Двум смертям не бывать
Шрифт:
Зажигается электричество, мягкий, розовый абажур наполняет всю комнату искажающим очертания хилым, призрачным светом. Но и он, этот призрачный свет, не скрывает, что отец постарел, что мать, прежде такая веселая, быстрая, легкая, нынче движется медленней, в тихой, ровной усталости, уже ставшей привычной. Но и здесь, как и прежде, тот же быт, те же вещи, простые и грубые: стол и шкаф, неуютная койка, тот же письменный стол, тот же самый барометр, часы и настольная лампа.
Но при взгляде на эти родные мне лица, на стол с клеенкой, на узкую койку я вдруг понимаю, с какой темной силой, еще молодой и красивый, сказал как-то Блок:
Когда я стал дряхлеть
Поэт, привыкший к сединам,
Мне захотелось отодвинуть
Конец, сужденный старикам…
И что-то сжимает мне горло, какая-то боль. А они, мои самые близкие люди, уже суетятся, готовят на стол, подают, словно нет этой грозной великой проблемы, словно их не коснется движение времени, словно я застраховала от грядущих раскаяний, поздних слез.
Мне их жалко, моих одиноких, седых стариков.
Но ведь вслух-то не скажешь! Отец только хмыкнет, промолчит иронически, мать, та в помощи, в сострадании почему-то усматривает всегда посягательство на ее суверенное право хозяйки, на почти безраздельное полновластие в огороде и дома. Разве что разрешит сходить на реку за водой, да и то с оговорками. Нет, ни словом, ни взглядом нельзя рассказать то, что чувствуешь: мои самые близкие люди ничего не приемлют!

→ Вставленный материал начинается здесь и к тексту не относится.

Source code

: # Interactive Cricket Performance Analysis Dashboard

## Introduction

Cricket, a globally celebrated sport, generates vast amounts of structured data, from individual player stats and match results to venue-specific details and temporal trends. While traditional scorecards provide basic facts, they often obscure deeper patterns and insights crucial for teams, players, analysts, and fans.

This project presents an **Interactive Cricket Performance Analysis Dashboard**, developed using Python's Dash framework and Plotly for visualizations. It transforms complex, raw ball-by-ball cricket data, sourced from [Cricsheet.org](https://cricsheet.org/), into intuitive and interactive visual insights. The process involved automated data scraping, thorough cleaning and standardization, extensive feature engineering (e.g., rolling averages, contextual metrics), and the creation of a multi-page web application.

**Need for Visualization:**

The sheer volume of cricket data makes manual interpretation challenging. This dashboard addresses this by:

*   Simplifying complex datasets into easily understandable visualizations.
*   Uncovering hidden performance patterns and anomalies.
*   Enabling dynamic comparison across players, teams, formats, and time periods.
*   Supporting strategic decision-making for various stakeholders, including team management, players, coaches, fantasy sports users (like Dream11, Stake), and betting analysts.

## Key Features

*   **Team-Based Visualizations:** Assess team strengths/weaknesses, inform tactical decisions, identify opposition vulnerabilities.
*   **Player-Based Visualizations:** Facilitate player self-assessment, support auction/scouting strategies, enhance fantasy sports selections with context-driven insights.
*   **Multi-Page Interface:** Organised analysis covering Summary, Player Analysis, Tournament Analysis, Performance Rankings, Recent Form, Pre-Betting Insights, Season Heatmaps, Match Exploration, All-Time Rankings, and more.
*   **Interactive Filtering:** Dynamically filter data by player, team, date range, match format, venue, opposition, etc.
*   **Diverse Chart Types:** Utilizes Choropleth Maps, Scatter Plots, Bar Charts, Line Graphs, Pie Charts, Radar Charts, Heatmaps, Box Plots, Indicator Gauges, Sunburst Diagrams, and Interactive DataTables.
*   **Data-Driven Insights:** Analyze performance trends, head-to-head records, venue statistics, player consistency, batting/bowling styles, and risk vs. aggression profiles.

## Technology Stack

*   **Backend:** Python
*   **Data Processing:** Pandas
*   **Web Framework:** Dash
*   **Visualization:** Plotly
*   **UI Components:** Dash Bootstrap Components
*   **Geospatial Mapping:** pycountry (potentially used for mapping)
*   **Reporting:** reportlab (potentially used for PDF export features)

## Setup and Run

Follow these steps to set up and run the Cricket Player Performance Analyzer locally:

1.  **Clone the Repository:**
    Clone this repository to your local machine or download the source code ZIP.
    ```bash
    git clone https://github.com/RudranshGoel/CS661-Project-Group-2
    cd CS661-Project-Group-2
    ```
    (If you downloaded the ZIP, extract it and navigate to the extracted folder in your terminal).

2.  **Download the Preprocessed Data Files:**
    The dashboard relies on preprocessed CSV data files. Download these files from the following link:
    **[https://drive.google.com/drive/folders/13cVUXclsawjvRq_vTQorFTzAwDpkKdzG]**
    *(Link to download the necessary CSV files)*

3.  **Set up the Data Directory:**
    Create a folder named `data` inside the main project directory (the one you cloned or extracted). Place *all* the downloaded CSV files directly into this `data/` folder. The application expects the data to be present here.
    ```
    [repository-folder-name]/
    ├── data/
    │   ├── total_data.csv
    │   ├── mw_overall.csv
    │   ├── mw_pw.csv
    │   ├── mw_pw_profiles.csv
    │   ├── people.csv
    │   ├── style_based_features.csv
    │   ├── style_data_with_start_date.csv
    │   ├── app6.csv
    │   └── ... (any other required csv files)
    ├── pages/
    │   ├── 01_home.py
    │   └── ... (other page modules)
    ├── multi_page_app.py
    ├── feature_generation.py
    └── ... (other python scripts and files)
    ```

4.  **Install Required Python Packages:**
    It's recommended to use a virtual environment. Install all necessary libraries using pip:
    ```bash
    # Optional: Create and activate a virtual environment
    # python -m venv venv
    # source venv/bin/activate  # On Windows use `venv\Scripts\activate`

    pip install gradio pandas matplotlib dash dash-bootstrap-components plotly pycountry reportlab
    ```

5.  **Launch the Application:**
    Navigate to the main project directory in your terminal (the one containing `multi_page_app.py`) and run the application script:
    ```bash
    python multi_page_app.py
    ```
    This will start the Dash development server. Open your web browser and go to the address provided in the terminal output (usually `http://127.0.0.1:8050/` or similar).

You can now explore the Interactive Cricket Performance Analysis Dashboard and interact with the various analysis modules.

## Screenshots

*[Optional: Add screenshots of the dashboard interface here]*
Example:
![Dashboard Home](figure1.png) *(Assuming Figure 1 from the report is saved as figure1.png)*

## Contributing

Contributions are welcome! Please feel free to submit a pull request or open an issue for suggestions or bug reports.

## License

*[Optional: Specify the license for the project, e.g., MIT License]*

Вот и бродишь аллеями, между темными туями и разросшимся, пышным жасмином, отделяющим полевую дорогу от дома, или в старом розарии, окаймленном широкими древовидными сиренями. Если есть земной рай, не небесный, то, наверно, он здесь, в старых плавнях, на всегда увлажненных, удобренных илом полях, в этом дивном оазисе с виноградниками и бахчами, в яркой зелени абрикосовых и ореховых рощ, омываемых полноводной рекой, бурной, глинистой, часто холодной. Но и в этом раю есть изгнанники — по годам, по болезням…
* * *
Много долгих сияющих лет я ездила в этот тихий, пленительный уголок.

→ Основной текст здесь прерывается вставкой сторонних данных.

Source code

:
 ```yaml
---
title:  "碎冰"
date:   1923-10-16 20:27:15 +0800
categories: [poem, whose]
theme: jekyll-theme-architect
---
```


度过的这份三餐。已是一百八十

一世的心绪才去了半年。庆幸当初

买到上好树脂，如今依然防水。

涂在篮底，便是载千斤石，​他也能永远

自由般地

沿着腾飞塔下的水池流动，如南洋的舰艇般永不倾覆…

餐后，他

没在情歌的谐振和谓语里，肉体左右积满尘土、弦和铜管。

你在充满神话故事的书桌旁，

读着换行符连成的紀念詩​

Мне нравится молчаливая дружба наших мужчин: как доверчиво по вечерам они курят на теплом, нагретом на солнце крылечке. Как готовят на утро наживку и снасти. Как поглядывают друг на друга, когда говорят.
Что-то теплое, прежде мне незнакомое возникает в душе у меня, когда вижу фигуру отца в такие часы.
Но так коротко лето, так недолог наш отпуск!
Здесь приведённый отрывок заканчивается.